Andrew, To adjust the tach, simply insert a screwdriver into the slot on the adjusting potentiometer and turn it until it reads correctly while some known signal is going thru the wire looped thru the rear.
Normally this is done on a test bench with a precision signal generator applying a known signal. In my article see a table with a sample of various frequencies and corresponding RPM (for 4 cyl engine).
Others have installed the tach and used a portable Dwell meter with RPM capability to read the car's RPM and adjusting the tach to match.
Here's an alternate method to test the accuracy on the road. You could use this method with the tach wired in but hanging out of the dash, making an adjustment with a screwdriver and then repeating the test until it's accurate enough:
How to check a tach accuracy on the road
Here's my method for getting all speed, distance and RPMs right (or close)
First measure the tire circumference this way: Put chalk marks on the tire and on the driveway, both at the point where the tire meets the driveway. Move the car exactly two (or three) rotations of the tires and make another mark on the driveway next to the mark on the tire.

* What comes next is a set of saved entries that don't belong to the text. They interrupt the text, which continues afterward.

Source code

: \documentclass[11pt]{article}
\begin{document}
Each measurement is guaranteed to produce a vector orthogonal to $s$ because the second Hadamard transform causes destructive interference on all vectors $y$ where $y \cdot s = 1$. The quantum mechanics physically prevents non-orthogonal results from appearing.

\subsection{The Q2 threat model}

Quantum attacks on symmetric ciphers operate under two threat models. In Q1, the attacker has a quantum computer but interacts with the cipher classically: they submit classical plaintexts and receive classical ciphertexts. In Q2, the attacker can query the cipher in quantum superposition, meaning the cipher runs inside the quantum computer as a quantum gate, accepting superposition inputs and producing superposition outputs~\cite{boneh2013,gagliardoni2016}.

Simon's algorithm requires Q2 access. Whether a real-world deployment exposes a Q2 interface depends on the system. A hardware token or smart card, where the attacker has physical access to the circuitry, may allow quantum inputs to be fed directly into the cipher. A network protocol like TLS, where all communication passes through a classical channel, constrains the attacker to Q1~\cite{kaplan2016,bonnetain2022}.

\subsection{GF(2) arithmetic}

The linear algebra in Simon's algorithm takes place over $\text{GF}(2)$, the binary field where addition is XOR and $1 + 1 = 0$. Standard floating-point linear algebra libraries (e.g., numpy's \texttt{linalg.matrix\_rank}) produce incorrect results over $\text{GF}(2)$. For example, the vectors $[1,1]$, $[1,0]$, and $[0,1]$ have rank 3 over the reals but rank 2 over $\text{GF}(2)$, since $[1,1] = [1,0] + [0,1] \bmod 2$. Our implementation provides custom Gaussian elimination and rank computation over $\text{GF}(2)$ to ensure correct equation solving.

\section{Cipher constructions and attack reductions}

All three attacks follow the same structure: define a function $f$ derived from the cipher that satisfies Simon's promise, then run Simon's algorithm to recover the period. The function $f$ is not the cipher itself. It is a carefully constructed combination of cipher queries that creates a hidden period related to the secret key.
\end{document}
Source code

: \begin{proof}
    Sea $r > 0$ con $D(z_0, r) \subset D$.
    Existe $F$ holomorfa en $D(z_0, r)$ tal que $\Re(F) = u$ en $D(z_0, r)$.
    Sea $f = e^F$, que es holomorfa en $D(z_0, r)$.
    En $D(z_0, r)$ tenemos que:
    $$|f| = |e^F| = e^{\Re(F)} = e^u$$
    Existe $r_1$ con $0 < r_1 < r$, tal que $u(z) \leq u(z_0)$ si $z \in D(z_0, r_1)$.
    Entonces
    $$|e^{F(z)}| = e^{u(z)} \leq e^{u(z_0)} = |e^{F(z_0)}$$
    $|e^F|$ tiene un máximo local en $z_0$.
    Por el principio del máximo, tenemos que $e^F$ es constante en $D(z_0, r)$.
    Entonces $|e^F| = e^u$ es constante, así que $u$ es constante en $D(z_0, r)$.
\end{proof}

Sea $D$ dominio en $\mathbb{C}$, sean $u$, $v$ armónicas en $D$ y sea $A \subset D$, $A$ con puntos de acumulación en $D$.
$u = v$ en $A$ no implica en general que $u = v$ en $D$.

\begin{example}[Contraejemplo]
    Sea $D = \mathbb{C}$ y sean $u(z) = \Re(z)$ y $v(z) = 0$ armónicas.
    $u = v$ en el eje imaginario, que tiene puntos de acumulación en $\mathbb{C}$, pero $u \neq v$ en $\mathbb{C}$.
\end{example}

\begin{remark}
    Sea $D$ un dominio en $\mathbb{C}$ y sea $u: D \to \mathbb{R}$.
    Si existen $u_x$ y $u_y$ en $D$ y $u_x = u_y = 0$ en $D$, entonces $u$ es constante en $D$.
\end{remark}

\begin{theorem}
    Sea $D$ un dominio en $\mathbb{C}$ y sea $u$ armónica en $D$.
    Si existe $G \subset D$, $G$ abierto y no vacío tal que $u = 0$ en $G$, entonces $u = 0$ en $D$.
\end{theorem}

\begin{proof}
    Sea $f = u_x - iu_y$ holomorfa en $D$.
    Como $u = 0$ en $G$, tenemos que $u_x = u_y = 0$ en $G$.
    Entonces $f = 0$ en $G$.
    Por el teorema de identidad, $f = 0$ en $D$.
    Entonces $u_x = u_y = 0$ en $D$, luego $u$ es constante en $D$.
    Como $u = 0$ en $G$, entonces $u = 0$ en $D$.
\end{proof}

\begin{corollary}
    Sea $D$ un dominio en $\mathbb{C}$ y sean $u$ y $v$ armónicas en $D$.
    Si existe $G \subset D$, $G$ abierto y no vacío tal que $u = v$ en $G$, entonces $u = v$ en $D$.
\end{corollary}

Measure the distance between marks on the driveway and divide by two (or three). This is the rolling circumference of your tires. This is the distance travelled for each rotation of the wheel. Convert that measurement into feet and divide 5280 feet by that measurement. This is how many tire rotations it takes to go 1 mile. Multiply that number by your axle ratio (either 3.89 or 4.21). This is how many rotations the engine makes in 1 mile (assume 4th gear, no OD). This is also the RPMs needed to maintain 60 MPH (At 60 MPH it takes 1 minute to go a mile).
In my case I measured 69.5 in tire circumference, which means 912 tire rotations per mile and with a 3.89 axle that is 3547 engine revs per mile and also 3547 RPM at 60 mph. THIS is what an accurate tach will show at an accurate 60 MPH.
The adjustment process assumes you have already put a hole in the rear of the tach case to provide access to the tach adjustment. Any calibration of the tach must be done with the case on and with the tach upright and vertical as it would be when installed in the dash.
Wire the tach into the car and take it on a highway while checking speed with a GPS. Drive the car in 4th gear, no OD, exactly 60 MPH as indicated on the GPS and observe the tach reading at that speed. It should be the value calculated above (3547 in my case). If not, adjust the tach using the adjustment potentiometer, until it reads pretty close. This may take several iterations, or you can have another person adjust while you drive.
Alternately, without a GPS, you can take it on a highway with good mileposts (or better yet a measured mile) and a stopwatch. Get the rpms up to the calculated value (3547 in my case) in 4th gear and hold the speed steady through a 1 mile stretch. (If tach is accurate you should complete 1 mile in 60 seconds) . Most likely it will take more than 60 seconds. So measure that time and calculate the % error. Multiply the expected RPM by that error % and repeat the process. Eventually you will find what RPM indication results in a 60 second mile. That is the RPM indication that produces 60 MPH. From this you can see how much you need to adjust the tach. After you adjust the tach repeat the process. If the tach is adjusted correctly it will display the correct RPMs at 60 MPH. You can also figure out the speedo and odometer errors during these same tests. But note that this process does not depend on speedo accuracy.